ED GORDON, host:
From NPR News, this is NEWS & NOTES. I'm Ed Gordon.
Aid groups estimate 300,000 of Zimbabwe's urban poor have lost their homes in a new push by President Robert Mugabe. His ruling party says Operation Clear Out the Trash is intended to wipe out illegal ghettos and cut the crime that has grown around them. Opposition groups see the campaign as punishment for those who voted against Mugabe in recent elections. Journalist Haru Mutasa sent this report from Harare.
(Soundbite of vehicles)
HARU MUTASA reporting:
They came without warning: giant bulldozers, devouring everything in their paths: houses, shops, vending stores--what the government in Zimbabwe calls illegal structures or slums.
(Soundbite of crowd)
MUTASA: People are afraid to use their names for fear of victimization, should it get out they spoke to the media.
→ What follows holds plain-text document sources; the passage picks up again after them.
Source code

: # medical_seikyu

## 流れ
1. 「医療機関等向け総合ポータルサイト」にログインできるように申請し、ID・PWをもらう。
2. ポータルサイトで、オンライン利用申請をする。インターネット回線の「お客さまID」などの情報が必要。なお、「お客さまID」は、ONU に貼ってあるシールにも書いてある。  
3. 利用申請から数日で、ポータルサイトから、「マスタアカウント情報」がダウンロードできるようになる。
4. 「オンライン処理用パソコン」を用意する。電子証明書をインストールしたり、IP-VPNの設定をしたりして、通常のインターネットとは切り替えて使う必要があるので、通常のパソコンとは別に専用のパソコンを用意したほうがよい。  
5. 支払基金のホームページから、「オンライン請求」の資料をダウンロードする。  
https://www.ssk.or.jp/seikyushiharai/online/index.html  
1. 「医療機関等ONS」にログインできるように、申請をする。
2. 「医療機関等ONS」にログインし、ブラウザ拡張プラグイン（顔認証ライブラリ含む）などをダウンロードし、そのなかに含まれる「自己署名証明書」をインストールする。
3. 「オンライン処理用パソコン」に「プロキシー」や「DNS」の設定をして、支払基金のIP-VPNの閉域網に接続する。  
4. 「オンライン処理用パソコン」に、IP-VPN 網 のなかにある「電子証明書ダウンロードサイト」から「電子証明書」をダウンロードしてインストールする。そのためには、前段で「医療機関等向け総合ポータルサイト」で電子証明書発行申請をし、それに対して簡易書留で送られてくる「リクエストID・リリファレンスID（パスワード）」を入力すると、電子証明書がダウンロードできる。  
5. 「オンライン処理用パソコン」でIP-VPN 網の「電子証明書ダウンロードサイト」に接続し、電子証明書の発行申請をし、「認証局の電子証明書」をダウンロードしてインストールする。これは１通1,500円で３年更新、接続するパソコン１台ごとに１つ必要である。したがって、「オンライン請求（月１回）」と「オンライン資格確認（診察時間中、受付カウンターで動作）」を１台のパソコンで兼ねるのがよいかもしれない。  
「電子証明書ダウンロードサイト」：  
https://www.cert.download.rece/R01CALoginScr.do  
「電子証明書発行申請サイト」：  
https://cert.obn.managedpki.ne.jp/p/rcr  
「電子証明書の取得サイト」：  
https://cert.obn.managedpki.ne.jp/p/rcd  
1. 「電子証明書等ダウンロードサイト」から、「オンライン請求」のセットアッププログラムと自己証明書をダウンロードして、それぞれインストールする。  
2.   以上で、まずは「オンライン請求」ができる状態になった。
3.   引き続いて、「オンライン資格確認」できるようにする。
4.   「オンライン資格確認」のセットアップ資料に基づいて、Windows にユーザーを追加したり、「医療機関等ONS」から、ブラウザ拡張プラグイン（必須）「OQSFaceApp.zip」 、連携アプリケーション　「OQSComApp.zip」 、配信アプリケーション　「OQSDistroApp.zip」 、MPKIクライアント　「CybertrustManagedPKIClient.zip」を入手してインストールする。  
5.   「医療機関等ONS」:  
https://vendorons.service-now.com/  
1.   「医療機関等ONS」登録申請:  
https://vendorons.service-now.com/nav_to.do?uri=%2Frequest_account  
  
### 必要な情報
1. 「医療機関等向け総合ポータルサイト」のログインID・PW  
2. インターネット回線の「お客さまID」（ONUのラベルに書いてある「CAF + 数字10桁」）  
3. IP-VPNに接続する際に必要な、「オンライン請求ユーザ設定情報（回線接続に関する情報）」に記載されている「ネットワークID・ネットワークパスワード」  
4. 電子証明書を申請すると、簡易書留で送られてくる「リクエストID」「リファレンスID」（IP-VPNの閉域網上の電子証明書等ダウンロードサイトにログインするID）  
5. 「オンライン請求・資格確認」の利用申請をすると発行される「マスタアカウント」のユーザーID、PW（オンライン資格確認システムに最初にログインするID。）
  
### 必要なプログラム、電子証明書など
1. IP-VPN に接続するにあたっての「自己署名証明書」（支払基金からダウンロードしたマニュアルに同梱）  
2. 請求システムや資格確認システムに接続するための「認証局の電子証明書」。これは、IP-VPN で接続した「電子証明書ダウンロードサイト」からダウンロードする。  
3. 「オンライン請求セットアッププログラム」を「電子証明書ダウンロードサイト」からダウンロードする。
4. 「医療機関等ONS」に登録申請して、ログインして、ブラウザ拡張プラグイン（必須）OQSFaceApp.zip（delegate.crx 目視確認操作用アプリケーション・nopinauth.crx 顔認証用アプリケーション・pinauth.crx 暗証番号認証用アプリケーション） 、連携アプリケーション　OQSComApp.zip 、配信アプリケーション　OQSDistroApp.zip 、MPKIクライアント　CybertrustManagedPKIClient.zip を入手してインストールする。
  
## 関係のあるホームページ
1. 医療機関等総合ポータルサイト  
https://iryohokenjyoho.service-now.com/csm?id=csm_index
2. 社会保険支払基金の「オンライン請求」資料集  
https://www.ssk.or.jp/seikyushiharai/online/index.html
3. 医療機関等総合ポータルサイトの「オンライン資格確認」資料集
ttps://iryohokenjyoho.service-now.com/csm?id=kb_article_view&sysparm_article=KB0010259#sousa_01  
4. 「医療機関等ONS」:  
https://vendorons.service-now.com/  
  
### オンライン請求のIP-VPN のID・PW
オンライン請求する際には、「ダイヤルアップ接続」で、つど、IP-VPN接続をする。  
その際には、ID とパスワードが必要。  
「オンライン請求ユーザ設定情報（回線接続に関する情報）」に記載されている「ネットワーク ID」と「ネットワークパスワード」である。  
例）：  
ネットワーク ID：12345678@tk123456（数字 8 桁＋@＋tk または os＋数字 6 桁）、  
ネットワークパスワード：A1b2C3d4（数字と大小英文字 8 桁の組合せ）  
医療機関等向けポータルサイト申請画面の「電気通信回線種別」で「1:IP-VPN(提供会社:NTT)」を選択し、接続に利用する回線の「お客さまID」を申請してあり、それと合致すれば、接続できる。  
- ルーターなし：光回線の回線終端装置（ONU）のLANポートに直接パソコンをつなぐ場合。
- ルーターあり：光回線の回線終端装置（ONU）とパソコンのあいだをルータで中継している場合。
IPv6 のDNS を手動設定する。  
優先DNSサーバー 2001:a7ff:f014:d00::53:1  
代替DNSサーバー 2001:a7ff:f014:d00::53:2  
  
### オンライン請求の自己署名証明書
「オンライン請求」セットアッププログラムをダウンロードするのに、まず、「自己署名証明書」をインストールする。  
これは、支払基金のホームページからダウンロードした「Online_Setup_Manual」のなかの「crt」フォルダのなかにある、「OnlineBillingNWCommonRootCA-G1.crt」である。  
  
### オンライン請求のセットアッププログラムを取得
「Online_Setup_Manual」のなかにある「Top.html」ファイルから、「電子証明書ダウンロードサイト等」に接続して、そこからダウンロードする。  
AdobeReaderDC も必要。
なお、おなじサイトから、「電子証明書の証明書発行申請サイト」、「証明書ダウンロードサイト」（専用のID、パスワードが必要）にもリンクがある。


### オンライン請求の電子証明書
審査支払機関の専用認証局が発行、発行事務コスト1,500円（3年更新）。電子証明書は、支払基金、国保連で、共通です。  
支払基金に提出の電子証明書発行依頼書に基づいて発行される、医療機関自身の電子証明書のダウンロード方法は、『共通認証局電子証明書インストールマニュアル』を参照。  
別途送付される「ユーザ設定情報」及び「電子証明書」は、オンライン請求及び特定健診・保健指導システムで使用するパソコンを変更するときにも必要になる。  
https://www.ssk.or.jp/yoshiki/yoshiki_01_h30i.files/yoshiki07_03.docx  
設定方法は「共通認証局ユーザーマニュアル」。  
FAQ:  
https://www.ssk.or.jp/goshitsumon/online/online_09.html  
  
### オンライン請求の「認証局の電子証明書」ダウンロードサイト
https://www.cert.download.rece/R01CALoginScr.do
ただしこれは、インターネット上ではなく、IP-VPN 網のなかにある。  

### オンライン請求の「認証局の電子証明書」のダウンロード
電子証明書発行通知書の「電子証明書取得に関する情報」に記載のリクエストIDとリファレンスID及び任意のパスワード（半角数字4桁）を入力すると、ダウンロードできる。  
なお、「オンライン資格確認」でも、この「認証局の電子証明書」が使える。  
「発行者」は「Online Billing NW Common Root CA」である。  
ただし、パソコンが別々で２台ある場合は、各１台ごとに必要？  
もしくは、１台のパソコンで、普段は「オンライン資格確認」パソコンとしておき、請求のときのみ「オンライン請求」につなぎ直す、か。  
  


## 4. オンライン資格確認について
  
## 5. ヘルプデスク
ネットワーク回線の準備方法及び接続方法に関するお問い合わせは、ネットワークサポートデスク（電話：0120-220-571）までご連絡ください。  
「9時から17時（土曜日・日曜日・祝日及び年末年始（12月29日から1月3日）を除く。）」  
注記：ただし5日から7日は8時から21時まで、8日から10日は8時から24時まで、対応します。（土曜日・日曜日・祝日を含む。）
Some are so afraid they choose to speak softly, in case someone hears them.
Unidentified Man #1: (Foreign language spoken, in voice just above a whisper)
MUTASA: He says his vending store in Harare's high-density suburb of Mare(ph) was demolished a few weeks ago. He sold bits and bobs for nearly three years to support his wife and four children. He was moved to Caledonia transit camp with other displaced people. There are no toilets and clean running water.
(Soundbite of crowd)
MUTASA: Here they wait, wait in desperation as they try to understand what their government is doing and if it has, indeed, abandoned them. Some are even considering drastic alternatives.
Unidentified Man #2: ...(Unintelligible) when I quit here. I won't even do the road but I'm ready.
MUTASA: The ruling party, Zanu PF, fearlessly defends its actions.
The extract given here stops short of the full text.